Terms and Conditions
1. Exclusive Terms of Sale. Orders are accepted only at the offices of I.B. Goodman Company, Inc. in Newport, Kentucky. The terms and conditions on the invoice and those listed below constitute the entire agreement between the Company and the Buyer. No other terms and conditions shall have any effect unless specifically provided in a separate written agreement signed by an authorized officer of the Company. These are the standard and exclusive terms and conditions applicable to all sales of the products listed on the invoice, and the Buyer consents to such terms by agreeing to purchase said products and/or by accepting any part of the described products. Any additional or different terms and conditions contained by the Buyer's order or other correspondence shall be deemed objected to by the Company and shall have no effect whatsoever unless specifically agreed to by the Company in writing (as noted above).

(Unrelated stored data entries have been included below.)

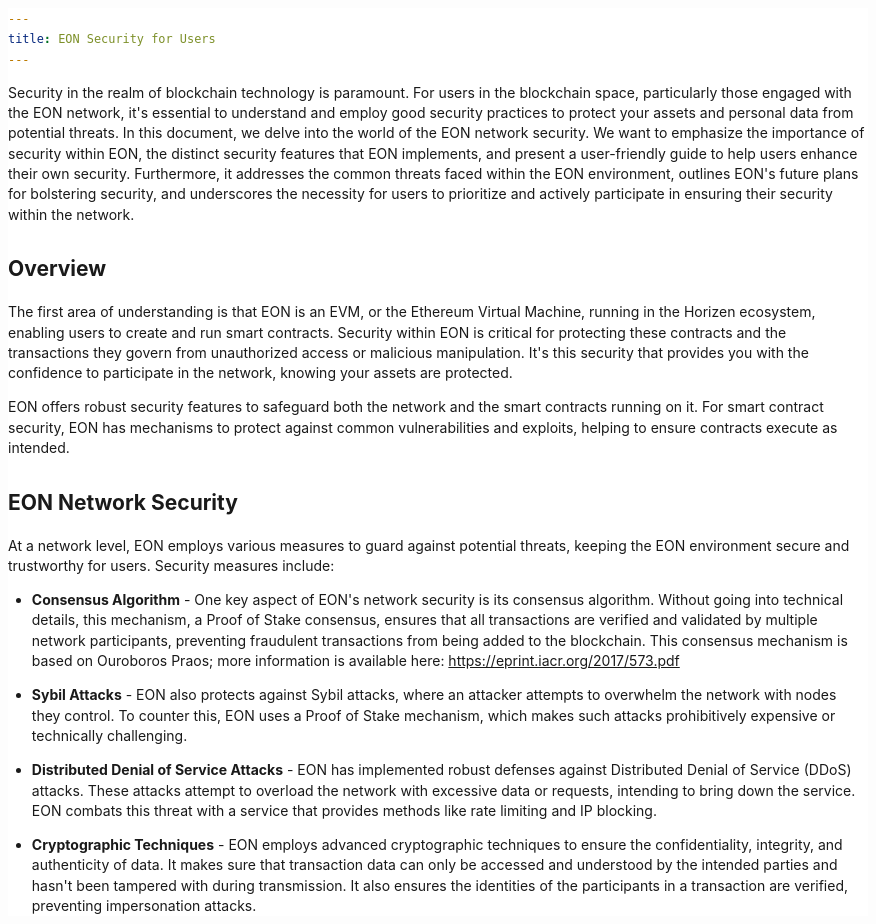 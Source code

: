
 ```yaml
---
title: EON Security for Users
---
```



Security in the realm of blockchain technology is paramount. For users in the blockchain space, particularly those engaged with the EON network, it's essential to understand and employ good security practices to protect your assets and personal data from potential threats. In this document, we delve into the world of the EON network security. We want to emphasize the importance of security within EON, the distinct security features that EON implements, and present a user-friendly guide to help users enhance their own security. Furthermore, it addresses the common threats faced within the EON environment, outlines EON's future plans for bolstering security, and underscores the necessity for users to prioritize and actively participate in ensuring their security within the network.

## Overview 

The first area of understanding is that EON is an EVM, or the Ethereum Virtual Machine, running in the Horizen ecosystem, enabling users to create and run smart contracts. Security within EON is critical for protecting these contracts and the transactions they govern from unauthorized access or malicious manipulation. It's this security that provides you with the confidence to participate in the network, knowing your assets are protected.

EON offers robust security features to safeguard both the network and the smart contracts running on it. For smart contract security, EON has mechanisms to protect against common vulnerabilities and exploits, helping to ensure contracts execute as intended. 


## EON Network Security

At a network level, EON employs various measures to guard against potential threats, keeping the EON environment secure and trustworthy for users. Security measures include:

* **Consensus Algorithm** - One key aspect of EON's network security is its consensus algorithm. Without going into technical details, this mechanism, a Proof of Stake consensus, ensures that all transactions are verified and validated by multiple network participants, preventing fraudulent transactions from being added to the blockchain. This consensus mechanism is based on Ouroboros Praos; more information is available here: https://eprint.iacr.org/2017/573.pdf

* **Sybil Attacks** - EON also protects against Sybil attacks, where an attacker attempts to overwhelm the network with nodes they control. To counter this, EON uses a Proof of Stake mechanism, which makes such attacks prohibitively expensive or technically challenging.


* **Distributed Denial of Service Attacks** - EON has implemented robust defenses against Distributed Denial of Service (DDoS) attacks. These attacks attempt to overload the network with excessive data or requests, intending to bring down the service. EON combats this threat with a service that provides methods like rate limiting and IP blocking.

* **Cryptographic Techniques** - EON employs advanced cryptographic techniques to ensure the confidentiality, integrity, and authenticity of data. It makes sure that transaction data can only be accessed and understood by the intended parties and hasn't been tampered with during transmission. It also ensures the identities of the participants in a transaction are verified, preventing impersonation attacks.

2. Shipment and Delivery. Shipment dates for future installments refer only to the best estimates of the Company. The Company shall not be liable for delay in manufacture, shipment, or delivery caused by any legislative, administrative or executive law, order or requisition of the Federal Government of any State or Municipal Government or any subdivision, department of office thereof. The Company shall also not be liable for any delay in manufacture, shipment or delivery caused by any event or occurrence beyond the reasonable control of the Company, including but not limited to strikes or other labor difficulties, floods, fires, accidents or other production difficulties, or inability to obtain sufficient material or products from suppliers.
3. Cancellations. All orders are manufactured to the specification of the Buyer and may be cancelled only upon the written consent of the Company. The Company is entitled to cancellation charges including but not limited to labor expended, materials obtained or expended, and reasonable overheard expenses.
4. Prices. All prices unless otherwise noted are F.O.B. Company's plant, Newport, Kentucky, and do not include any applicable Federal, State, or Local sales tax, excise tax or other charges unless specifically indicated otherwise.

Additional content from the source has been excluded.